### TO DO
Everything in the entries is to be written out exactly, except for the pictures.
..........
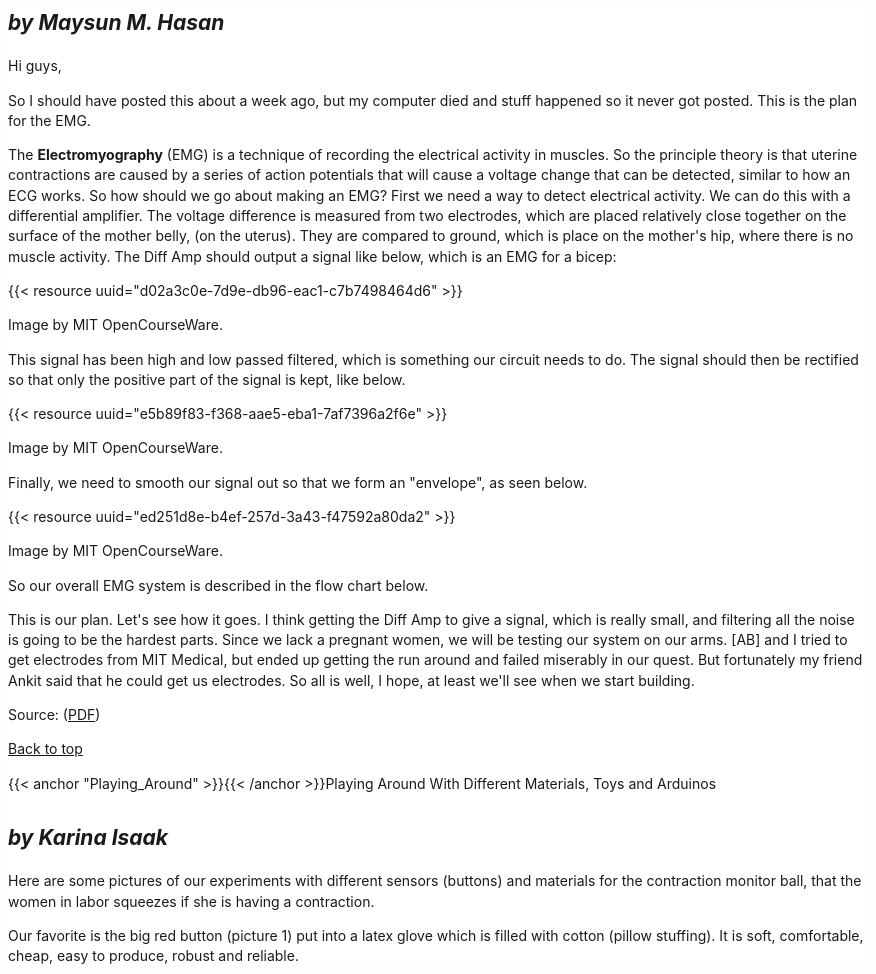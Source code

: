 ## *by Maysun M. Hasan*

Hi guys,

So I should have posted this about a week ago, but my computer died and stuff happened so it never got posted. This is the plan for the EMG.

The **Electromyography** (EMG) is a technique of recording the electrical activity in muscles. So the principle theory is that uterine contractions are caused by a series of action potentials that will cause a voltage change that can be detected, similar to how an ECG works. So how should we go about making an EMG? First we need a way to detect electrical activity. We can do this with a differential amplifier. The voltage difference is measured from two electrodes, which are placed relatively close together on the surface of the mother belly, (on the uterus). They are compared to ground, which is place on the mother's hip, where there is no muscle activity. The Diff Amp should output a signal like below, which is an EMG for a bicep:

{{< resource uuid="d02a3c0e-7d9e-db96-eac1-c7b7498464d6" >}}

Image by MIT OpenCourseWare.

This signal has been high and low passed filtered, which is something our circuit needs to do. The signal should then be rectified so that only the positive part of the signal is kept, like below.

{{< resource uuid="e5b89f83-f368-aae5-eba1-7af7396a2f6e" >}}

Image by MIT OpenCourseWare.

Finally, we need to smooth our signal out so that we form an "envelope", as seen below.

{{< resource uuid="ed251d8e-b4ef-257d-3a43-f47592a80da2" >}}

Image by MIT OpenCourseWare.

So our overall EMG system is described in the flow chart below.

This is our plan. Let's see how it goes. I think getting the Diff Amp to give a signal, which is really small, and filtering all the noise is going to be the hardest parts. Since we lack a pregnant women, we will be testing our system on our arms. \[AB\] and I tried to get electrodes from MIT Medical, but ended up getting the run around and failed miserably in our quest. But fortunately my friend Ankit said that he could get us electrodes. So all is well, I hope, at least we'll see when we start building.

Source: ([PDF](http://web.archive.org/web/20141130125653/http://www.ece.utah.edu/~harrison/ece3110/Lab5.pdf))

[Back to top](#The_Smarts)

{{< anchor "Playing_Around" >}}{{< /anchor >}}Playing Around With Different Materials, Toys and Arduinos

## *by Karina Isaak*

Here are some pictures of our experiments with different sensors (buttons) and materials for the contraction monitor ball, that the women in labor squeezes if she is having a contraction.

Our favorite is the big red button (picture 1) put into a latex glove which is filled with cotton (pillow stuffing). It is soft, comfortable, cheap, easy to produce, robust and reliable.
..........
### SOLUTION TO THIS EXERCISE
Source code

: ## *by Maysun M. Hasan*

Hi guys,

So I should have posted this about a week ago, but my computer died and stuff happened so it never got posted. This is the plan for the EMG.

The **Electromyography** (EMG) is a technique of recording the electrical activity in muscles. So the principle theory is that uterine contractions are caused by a series of action potentials that will cause a voltage change that can be detected, similar to how an ECG works. So how should we go about making an EMG? First we need a way to detect electrical activity. We can do this with a differential amplifier. The voltage difference is measured from two electrodes, which are placed relatively close together on the surface of the mother belly, (on the uterus). They are compared to ground, which is place on the mother's hip, where there is no muscle activity. The Diff Amp should output a signal like below, which is an EMG for a bicep:

{{< resource uuid="d02a3c0e-7d9e-db96-eac1-c7b7498464d6" >}}

Image by MIT OpenCourseWare.

This signal has been high and low passed filtered, which is something our circuit needs to do. The signal should then be rectified so that only the positive part of the signal is kept, like below.

{{< resource uuid="e5b89f83-f368-aae5-eba1-7af7396a2f6e" >}}

Image by MIT OpenCourseWare.

Finally, we need to smooth our signal out so that we form an "envelope", as seen below.

{{< resource uuid="ed251d8e-b4ef-257d-3a43-f47592a80da2" >}}

Image by MIT OpenCourseWare.

So our overall EMG system is described in the flow chart below.

This is our plan. Let's see how it goes. I think getting the Diff Amp to give a signal, which is really small, and filtering all the noise is going to be the hardest parts. Since we lack a pregnant women, we will be testing our system on our arms. \[AB\] and I tried to get electrodes from MIT Medical, but ended up getting the run around and failed miserably in our quest. But fortunately my friend Ankit said that he could get us electrodes. So all is well, I hope, at least we'll see when we start building.

Source: ([PDF](http://web.archive.org/web/20141130125653/http://www.ece.utah.edu/~harrison/ece3110/Lab5.pdf))

[Back to top](#The_Smarts)

{{< anchor "Playing_Around" >}}{{< /anchor >}}Playing Around With Different Materials, Toys and Arduinos

## *by Karina Isaak*

Here are some pictures of our experiments with different sensors (buttons) and materials for the contraction monitor ball, that the women in labor squeezes if she is having a contraction.

Our favorite is the big red button (picture 1) put into a latex glove which is filled with cotton (pillow stuffing). It is soft, comfortable, cheap, easy to produce, robust and reliable.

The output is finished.